Items from a data source ::

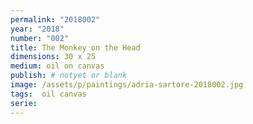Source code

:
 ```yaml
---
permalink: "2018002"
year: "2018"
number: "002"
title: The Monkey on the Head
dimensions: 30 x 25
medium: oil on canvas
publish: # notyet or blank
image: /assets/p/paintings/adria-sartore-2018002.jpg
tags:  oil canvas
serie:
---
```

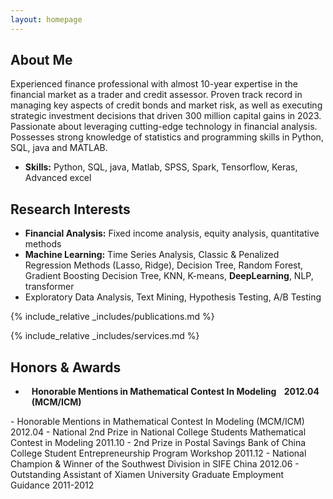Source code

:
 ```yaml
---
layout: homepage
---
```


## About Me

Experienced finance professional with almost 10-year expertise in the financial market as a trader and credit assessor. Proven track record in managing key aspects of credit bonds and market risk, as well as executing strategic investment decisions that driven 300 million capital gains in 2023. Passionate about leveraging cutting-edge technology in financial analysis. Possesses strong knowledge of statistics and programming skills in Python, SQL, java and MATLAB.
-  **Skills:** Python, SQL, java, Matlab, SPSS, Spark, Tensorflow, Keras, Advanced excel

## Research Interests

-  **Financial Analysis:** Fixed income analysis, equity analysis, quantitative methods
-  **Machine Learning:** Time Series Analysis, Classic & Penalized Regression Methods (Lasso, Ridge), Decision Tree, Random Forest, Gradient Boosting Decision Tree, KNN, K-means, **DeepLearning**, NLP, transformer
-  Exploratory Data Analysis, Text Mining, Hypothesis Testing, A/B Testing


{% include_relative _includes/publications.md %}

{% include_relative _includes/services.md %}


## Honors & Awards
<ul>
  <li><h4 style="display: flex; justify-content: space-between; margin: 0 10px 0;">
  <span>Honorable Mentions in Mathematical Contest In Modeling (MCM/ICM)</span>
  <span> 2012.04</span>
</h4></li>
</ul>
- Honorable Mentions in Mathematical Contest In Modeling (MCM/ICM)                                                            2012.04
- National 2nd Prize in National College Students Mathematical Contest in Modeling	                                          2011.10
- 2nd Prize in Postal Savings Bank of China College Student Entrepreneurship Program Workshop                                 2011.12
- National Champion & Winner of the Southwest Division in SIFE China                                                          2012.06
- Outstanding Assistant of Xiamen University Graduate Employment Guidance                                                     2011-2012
* * *
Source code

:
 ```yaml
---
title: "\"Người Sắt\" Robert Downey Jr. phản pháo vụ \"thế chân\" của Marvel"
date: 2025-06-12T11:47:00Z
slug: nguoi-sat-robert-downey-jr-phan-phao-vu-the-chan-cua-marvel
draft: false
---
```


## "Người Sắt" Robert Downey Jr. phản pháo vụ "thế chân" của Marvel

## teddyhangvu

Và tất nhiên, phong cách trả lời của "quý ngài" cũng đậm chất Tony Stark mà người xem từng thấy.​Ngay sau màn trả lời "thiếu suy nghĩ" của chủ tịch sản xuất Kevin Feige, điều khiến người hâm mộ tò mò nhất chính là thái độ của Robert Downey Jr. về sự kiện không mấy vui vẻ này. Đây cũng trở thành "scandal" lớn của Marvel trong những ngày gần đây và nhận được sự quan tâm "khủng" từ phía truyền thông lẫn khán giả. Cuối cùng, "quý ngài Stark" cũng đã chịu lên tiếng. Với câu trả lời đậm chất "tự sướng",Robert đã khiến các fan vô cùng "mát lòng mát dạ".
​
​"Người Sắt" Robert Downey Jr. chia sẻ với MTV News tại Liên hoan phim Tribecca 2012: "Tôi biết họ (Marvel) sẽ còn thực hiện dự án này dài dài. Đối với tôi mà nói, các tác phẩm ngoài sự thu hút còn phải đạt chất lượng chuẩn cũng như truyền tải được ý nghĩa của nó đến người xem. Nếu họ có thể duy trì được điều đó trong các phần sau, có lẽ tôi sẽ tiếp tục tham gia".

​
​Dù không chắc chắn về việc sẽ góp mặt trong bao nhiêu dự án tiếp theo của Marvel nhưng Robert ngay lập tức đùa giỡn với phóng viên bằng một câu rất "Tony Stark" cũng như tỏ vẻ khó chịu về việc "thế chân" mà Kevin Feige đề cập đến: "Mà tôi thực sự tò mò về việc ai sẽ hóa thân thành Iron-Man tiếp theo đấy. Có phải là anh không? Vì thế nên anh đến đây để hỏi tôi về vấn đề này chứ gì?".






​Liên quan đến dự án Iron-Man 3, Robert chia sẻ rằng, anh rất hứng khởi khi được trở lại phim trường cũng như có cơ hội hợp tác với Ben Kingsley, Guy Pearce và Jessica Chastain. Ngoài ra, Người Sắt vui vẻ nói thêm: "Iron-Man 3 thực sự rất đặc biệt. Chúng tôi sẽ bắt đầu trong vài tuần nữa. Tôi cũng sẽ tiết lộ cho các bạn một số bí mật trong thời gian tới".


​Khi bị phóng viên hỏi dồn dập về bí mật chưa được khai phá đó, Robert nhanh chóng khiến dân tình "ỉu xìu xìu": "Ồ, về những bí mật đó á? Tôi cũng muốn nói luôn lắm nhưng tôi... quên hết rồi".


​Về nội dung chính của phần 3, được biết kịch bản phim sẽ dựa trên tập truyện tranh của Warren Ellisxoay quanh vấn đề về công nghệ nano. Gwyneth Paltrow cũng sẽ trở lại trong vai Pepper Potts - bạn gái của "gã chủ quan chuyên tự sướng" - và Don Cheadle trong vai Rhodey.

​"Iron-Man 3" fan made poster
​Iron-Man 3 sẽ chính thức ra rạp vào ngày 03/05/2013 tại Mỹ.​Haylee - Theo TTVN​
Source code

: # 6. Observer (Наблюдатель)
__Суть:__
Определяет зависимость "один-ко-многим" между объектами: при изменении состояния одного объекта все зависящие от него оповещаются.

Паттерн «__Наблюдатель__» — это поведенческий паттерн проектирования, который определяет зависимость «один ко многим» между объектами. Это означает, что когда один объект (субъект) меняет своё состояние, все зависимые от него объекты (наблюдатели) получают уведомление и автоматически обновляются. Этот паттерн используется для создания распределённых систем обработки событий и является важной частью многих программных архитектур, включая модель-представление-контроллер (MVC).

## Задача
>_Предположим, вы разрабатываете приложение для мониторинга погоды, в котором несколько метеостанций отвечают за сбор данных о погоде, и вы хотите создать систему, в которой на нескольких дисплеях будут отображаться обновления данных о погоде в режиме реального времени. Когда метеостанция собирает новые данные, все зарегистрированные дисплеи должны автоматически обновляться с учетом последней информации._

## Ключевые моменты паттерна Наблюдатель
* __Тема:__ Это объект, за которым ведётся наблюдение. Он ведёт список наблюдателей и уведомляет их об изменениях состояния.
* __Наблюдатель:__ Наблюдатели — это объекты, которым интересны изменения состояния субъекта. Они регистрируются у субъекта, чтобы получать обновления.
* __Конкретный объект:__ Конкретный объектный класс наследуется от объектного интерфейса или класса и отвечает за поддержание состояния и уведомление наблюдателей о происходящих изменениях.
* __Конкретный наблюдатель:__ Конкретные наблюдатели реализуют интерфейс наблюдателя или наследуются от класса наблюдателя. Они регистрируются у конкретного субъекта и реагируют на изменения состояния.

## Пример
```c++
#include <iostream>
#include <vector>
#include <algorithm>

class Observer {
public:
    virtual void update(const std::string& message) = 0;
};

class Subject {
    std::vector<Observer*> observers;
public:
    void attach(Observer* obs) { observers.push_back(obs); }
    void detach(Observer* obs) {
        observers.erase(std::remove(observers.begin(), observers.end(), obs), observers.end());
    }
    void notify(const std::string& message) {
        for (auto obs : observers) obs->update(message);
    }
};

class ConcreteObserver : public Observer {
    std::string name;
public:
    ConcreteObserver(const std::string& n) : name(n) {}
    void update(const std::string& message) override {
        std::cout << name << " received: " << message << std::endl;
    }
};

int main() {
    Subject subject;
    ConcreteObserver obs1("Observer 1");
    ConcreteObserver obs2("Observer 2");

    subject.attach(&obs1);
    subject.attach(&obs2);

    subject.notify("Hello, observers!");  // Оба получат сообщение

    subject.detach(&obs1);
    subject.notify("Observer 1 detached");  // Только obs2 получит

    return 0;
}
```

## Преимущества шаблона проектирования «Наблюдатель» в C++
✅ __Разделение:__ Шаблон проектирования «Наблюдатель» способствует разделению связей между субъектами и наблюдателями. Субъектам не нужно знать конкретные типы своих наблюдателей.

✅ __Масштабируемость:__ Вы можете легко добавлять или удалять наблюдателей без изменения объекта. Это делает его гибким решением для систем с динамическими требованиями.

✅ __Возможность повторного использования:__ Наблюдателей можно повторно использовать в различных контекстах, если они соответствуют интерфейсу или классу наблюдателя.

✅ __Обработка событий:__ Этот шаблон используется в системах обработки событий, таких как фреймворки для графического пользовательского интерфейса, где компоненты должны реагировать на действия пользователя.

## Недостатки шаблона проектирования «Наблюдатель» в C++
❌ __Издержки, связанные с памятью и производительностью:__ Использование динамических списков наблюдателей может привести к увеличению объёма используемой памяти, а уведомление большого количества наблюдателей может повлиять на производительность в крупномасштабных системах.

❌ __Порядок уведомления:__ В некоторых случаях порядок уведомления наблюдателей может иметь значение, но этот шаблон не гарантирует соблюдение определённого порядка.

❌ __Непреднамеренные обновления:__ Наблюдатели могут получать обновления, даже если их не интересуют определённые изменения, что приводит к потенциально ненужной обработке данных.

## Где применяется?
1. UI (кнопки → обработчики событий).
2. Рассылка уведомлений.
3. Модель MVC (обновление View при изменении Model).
---
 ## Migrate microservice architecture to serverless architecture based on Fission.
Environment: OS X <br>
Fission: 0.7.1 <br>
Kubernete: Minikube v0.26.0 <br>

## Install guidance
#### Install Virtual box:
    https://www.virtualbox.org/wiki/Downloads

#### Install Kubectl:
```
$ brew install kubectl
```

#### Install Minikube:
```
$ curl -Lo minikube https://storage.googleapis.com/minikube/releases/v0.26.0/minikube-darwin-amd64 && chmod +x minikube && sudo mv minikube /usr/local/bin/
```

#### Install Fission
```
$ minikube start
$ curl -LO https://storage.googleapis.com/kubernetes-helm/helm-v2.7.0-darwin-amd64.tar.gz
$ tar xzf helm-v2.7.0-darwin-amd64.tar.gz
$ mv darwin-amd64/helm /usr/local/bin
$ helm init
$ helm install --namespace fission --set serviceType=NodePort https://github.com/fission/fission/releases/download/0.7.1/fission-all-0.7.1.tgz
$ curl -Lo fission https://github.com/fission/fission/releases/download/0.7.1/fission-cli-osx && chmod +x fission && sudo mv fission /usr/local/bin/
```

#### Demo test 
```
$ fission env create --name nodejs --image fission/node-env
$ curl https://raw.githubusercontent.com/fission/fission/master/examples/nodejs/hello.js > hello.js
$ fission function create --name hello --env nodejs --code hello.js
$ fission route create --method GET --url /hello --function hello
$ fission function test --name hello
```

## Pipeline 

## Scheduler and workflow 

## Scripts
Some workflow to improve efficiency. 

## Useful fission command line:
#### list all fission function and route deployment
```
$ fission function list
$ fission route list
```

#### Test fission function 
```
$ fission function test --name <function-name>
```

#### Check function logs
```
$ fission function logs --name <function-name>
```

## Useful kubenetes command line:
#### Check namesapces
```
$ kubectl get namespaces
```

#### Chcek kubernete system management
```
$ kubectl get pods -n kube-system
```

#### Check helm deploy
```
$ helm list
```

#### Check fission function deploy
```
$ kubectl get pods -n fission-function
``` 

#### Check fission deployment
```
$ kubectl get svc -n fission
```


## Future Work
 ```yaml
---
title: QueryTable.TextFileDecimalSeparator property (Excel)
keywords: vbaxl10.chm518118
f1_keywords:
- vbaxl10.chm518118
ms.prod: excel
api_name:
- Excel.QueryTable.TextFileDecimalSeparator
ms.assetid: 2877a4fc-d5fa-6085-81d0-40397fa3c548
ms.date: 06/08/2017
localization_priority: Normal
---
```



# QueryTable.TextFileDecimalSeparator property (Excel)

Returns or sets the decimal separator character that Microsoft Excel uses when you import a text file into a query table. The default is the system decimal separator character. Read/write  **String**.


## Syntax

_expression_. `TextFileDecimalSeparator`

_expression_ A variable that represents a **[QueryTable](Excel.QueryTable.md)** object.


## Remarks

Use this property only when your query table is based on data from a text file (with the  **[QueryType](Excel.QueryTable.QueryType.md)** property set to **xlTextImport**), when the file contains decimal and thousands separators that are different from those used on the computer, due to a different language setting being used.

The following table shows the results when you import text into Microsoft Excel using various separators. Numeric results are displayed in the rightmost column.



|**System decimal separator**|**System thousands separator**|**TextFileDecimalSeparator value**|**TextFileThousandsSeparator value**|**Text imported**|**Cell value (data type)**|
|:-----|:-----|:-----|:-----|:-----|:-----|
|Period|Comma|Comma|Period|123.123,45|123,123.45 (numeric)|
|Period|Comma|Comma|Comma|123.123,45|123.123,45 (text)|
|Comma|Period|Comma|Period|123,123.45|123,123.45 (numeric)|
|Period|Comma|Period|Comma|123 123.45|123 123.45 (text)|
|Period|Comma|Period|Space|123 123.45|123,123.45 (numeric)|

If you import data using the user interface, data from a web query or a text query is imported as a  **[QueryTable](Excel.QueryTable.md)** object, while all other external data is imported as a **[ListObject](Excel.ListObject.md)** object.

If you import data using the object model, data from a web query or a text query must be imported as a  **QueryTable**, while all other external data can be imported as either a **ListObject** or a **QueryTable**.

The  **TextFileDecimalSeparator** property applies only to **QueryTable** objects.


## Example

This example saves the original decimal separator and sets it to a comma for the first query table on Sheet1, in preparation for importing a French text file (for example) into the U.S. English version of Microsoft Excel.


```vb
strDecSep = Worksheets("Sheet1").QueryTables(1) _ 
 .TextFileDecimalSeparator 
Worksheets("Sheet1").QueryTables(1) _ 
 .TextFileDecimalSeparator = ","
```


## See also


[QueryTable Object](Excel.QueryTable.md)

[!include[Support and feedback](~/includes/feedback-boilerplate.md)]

What you are asked to do :: Every line that holds the string "những" must be copied from the records above.

Exercise response ::
Và tất nhiên, phong cách trả lời của "quý ngài" cũng đậm chất Tony Stark mà người xem từng thấy.​Ngay sau màn trả lời "thiếu suy nghĩ" của chủ tịch sản xuất Kevin Feige, điều khiến người hâm mộ tò mò nhất chính là thái độ của Robert Downey Jr. về sự kiện không mấy vui vẻ này. Đây cũng trở thành "scandal" lớn của Marvel trong những ngày gần đây và nhận được sự quan tâm "khủng" từ phía truyền thông lẫn khán giả. Cuối cùng, "quý ngài Stark" cũng đã chịu lên tiếng. Với câu trả lời đậm chất "tự sướng",Robert đã khiến các fan vô cùng "mát lòng mát dạ".
​Khi bị phóng viên hỏi dồn dập về bí mật chưa được khai phá đó, Robert nhanh chóng khiến dân tình "ỉu xìu xìu": "Ồ, về những bí mật đó á? Tôi cũng muốn nói luôn lắm nhưng tôi... quên hết rồi".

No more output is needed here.